O’Toole has given notice that on Tuesday—the Conservatives’ first scheduled opposition day of the session—he intends to move a motion proposing the creation of a Conservative-chaired super committee. The committee would comprise 15 MPs, which is more than what sit on most House of Commons committees, and would tackle the topic of Liberal corruption and potential conflicts of interest. 

Specifically, the Conservatives want to keep digging into the WE Charity controversy, and this proposal includes a request for the same trove of documents currently being asked for at the House of Commons ethics and finance committees, where Liberal filibusters are underway to delay the votes on those motions.

The Conservatives say those asks would be rendered null, as this special committee would pick up the topic and allow all regular House committees to pick up on other business, such as the response to the second wave of the COVID-19 pandemic, which the Liberals say remains their focus and the focus of Canadians.

Prime Minister Justin Trudeau has already rejected the demand for a special committee, first floated by the Conservatives last weekend, chalking it up to partisan politics amid a raging pandemic.

Government House Leader Pablo Rodriguez joined Trudeau at a press conference on Friday, where he echoed the prime minister’s sentiment and wouldn’t say whether the vote on this motion would be considered a confidence matter.

“This is pure partisan politics in my mind… I think they could do better, to be honest with you, they could do better than this,” Rodriguez said. 

On Thursday he issued a series of tweets stating that all relevant witnesses including Trudeau have already testified, thousands of pages of documents have been released, and now says the opposition asking for personal financial information of private citizens amounts to “an abuse of power.”

Rodriguez said the Liberals would be supportive of a separate special committee focused on digging into all pandemic-related spending, where it’s possible tangents of these Conservative-alleged scandals could be evaluated. 

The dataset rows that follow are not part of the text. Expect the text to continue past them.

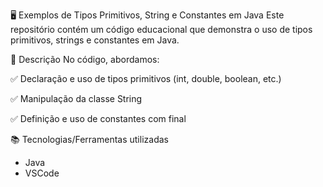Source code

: 🖥️ Exemplos de Tipos Primitivos, String e Constantes em Java
Este repositório contém um código educacional que demonstra o uso de tipos primitivos, strings e constantes em Java.

📌 Descrição
No código, abordamos:

✅ Declaração e uso de tipos primitivos (int, double, boolean, etc.)


✅ Manipulação da classe String

✅ Definição e uso de constantes com final

📚 Tecnologias/Ferramentas utilizadas
* Java
* VSCode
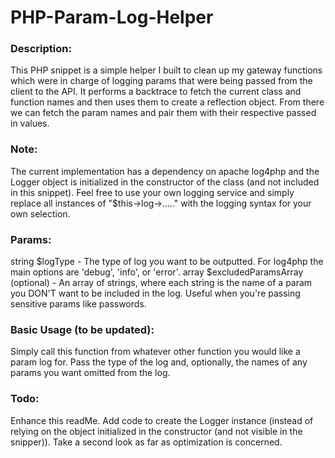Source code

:# PHP-Param-Log-Helper

### Description:
This PHP snippet is a simple helper I built to clean up my gateway functions which were in charge of
logging params that were being passed from the client to the API. It performs a backtrace to fetch the current class and function names and then uses them to create a reflection object. From there we can fetch the param names and pair them with their respective passed in values.

### Note:
The current implementation has a dependency on apache log4php and the Logger object is initialized in the constructor of the class (and not included in this snippet). Feel free to use your own logging service and simply replace all instances of "$this->log->....." with the logging syntax for your own selection.

### Params:
string $logType - The type of log you want to be outputted. For log4php the main options are 'debug', 'info', or 'error'.
array $excludedParamsArray (optional) - An array of strings, where each string is the name of a param you DON'T want to be included in the log. Useful when you're passing sensitive params like passwords.

### Basic Usage (to be updated):
Simply call this function from whatever other function you would like a param log for. Pass the type of the log and, optionally, the names of any params you want omitted from the log.


### Todo:
Enhance this readMe.
Add code to create the Logger instance (instead of relying on the object initialized in the constructor (and not visible in the snipper)).
Take a second look as far as optimization is concerned.
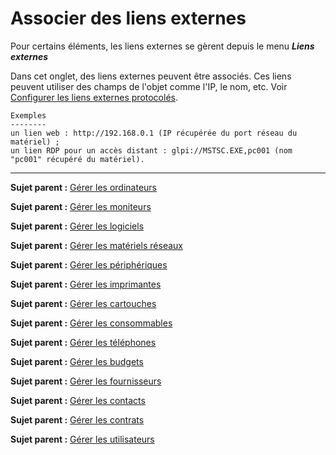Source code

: Associer des liens externes
===========================

Pour certains éléments, les liens externes se gèrent depuis le menu ***Liens externes***

Dans cet onglet, des liens externes peuvent être associés. Ces liens peuvent utiliser des champs de l'objet comme l'IP, le nom, etc. Voir [Configurer les liens externes protocolés](config_link.html "Les liens externes se configurent depuis le menu Configuration > Liens externes").

    Exemples
    --------
    un lien web : http://192.168.0.1 (IP récupérée du port réseau du matériel) ;
    un lien RDP pour un accès distant : glpi://MSTSC.EXE,pc001 (nom "pc001" récupéré du matériel).

-------
**Sujet parent :** [Gérer les ordinateurs](03_Module_Parc/02_Ordinateurs/01_Gérer_les_ordinateurs.md "Les ordinateurs se gèrent depuis le menu Parc > Ordinateurs")

**Sujet parent :** [Gérer les moniteurs](03_Module_Parc/03_Moniteurs.md "Les moniteurs se gèrent depuis le menu Parc > Moniteurs")

**Sujet parent :** [Gérer les logiciels](03_Module_Parc/04_Logiciels/01_Logiciels.md "Les logiciels se gèrent depuis le menu Parc > Logiciel")

**Sujet parent :** [Gérer les matériels réseaux](03_Module_Parc/05_Matériels_réseaux.md "Les matériels réseaux se gèrent depuis le menu Parc > Réseaux")

**Sujet parent :** [Gérer les périphériques](03_Module_Parc/06_Périphériques.md "Les périphériques se gèrent depuis le menu Parc > Périphériques")

**Sujet parent :** [Gérer les imprimantes](03_Module_Parc/07_Imprimantes.md "Les imprimantes se gèrent depuis le menu Parc > Imprimantes")

**Sujet parent :** [Gérer les cartouches](03_Module_Parc/08_Cartouches.md "Les cartouches dans GLPI, caractéristiques et utilisation")

**Sujet parent :** [Gérer les consommables](03_Module_Parc/09_Consommables.md "Les consommables se gèrent depuis le menu Parc > Consommables")

**Sujet parent :** [Gérer les téléphones](03_Module_Parc/10_Téléphones.md "Les téléphones se gèrent depuis le menu Parc > Téléphones ;")

**Sujet parent :** [Gérer les budgets](05_Module_Gestion/02_Budgets.md "Les budgets sont gérés depuis le menu Gestion > Budgets")

**Sujet parent :** [Gérer les fournisseurs](05_Module_Gestion/03_Fournisseurs.md "Les fournisseurs sont gérés depuis le menu Gestion > Fournisseurs")

**Sujet parent :** [Gérer les contacts](05_Module_Gestion/04_Contacts.md "Les contacts sont gérés depuis le menu Gestion > Contacts")

**Sujet parent :** [Gérer les contrats](05_Module_Gestion/05_Contrats.md "Les contrats sont gérés depuis le menu Gestion > Contrats")

**Sujet parent :** [Gérer les utilisateurs](07_Module_Administration/02_Utilisateurs/01_Utilisateurs.md "Les utilisateurs se gèrent depuis le menu Administration > Utilisateurs")
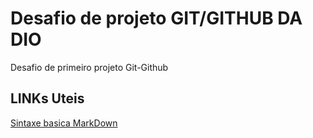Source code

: # Desafio de projeto GIT/GITHUB DA DIO
Desafio de primeiro projeto Git-Github

## LINKs Uteis
[Sintaxe basica MarkDown](https://www.markdownguide.org/getting-started/)
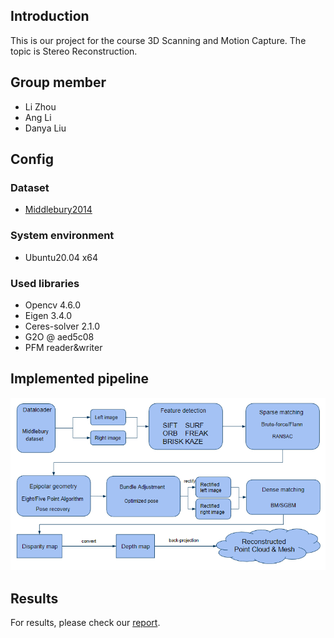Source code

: ## Introduction
This is our project for the course 3D Scanning and Motion Capture. The topic is Stereo Reconstruction.

## Group member
+ Li Zhou
+ Ang Li
+ Danya Liu

## Config
### Dataset
+ [Middlebury2014](https://vision.middlebury.edu/stereo/data/scenes2014)

### System environment
+ Ubuntu20.04 x64

### Used libraries
+ Opencv 4.6.0
+ Eigen 3.4.0
+ Ceres-solver 2.1.0
+ G2O @ aed5c08
+ PFM reader&writer

## Implemented pipeline
![Image text](https://github.com/programming-lizhou/3D-Stereo-Reconstruction/blob/main/gitfiles/pipeline.png)

## Results
For results, please check our [report](https://github.com/programming-lizhou/3D-Stereo-Reconstruction/blob/main/gitfiles/report.pdf).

It is not just the WE affair and the failed student summer grant program that this committee would be mandated to look at. The Conservatives say they also want to use parliamentary resources to study:

  • Lobbying done by the husband of Trudeau’s chief of staff Katie Telford related to COVID-19 aid programs, despite the federal ethics watchdog dismissing allegations of conflict of interest in this matter; and
  • The purchase of ventilators “manufactured by, or otherwise associated with” a company owned by a former Liberal MP.

The motion is set to be debated for the majority of the day on Tuesday, before it would be put to a vote.

The Conservatives believe they have the backing of the other major opposition parties, the Bloc Quebecois and the New Democrats who have also expressed interest in forming a special committee, prior to the specifics of this proposal being released.

"We believe one special committee, that is focused on these allegations, is the best way to proceed because otherwise what we’ve got not only is duplication but also potentially gaping holes between the various committees studying this at various times," NDP House Leader Peter Julian told CTVNews.ca last week.

The support of these two caucuses would give the Conservatives the majority of votes needed over the minority Liberal government to pass their proposal.

The proposal, if passed as worded, would see the committee meeting within a week, granted “first claim to the priority use of House resources,” and instructed to issue an interim report by February 15, 2021.

The committee would also ask once again for Trudeau to testify, in addition to a series of other cabinet ministers.

In the motion, the Conservatives are asking other MPs to agree that “the WE Charity scandal has preoccupied Parliament since the Canada Student Service Grant was announced on June 25, 2020, and despite many meetings on this topic held by several of the standing committees of the House of Commons in the subsequent weeks, the outstanding and unanswered questions only became more numerous and increasingly serious.”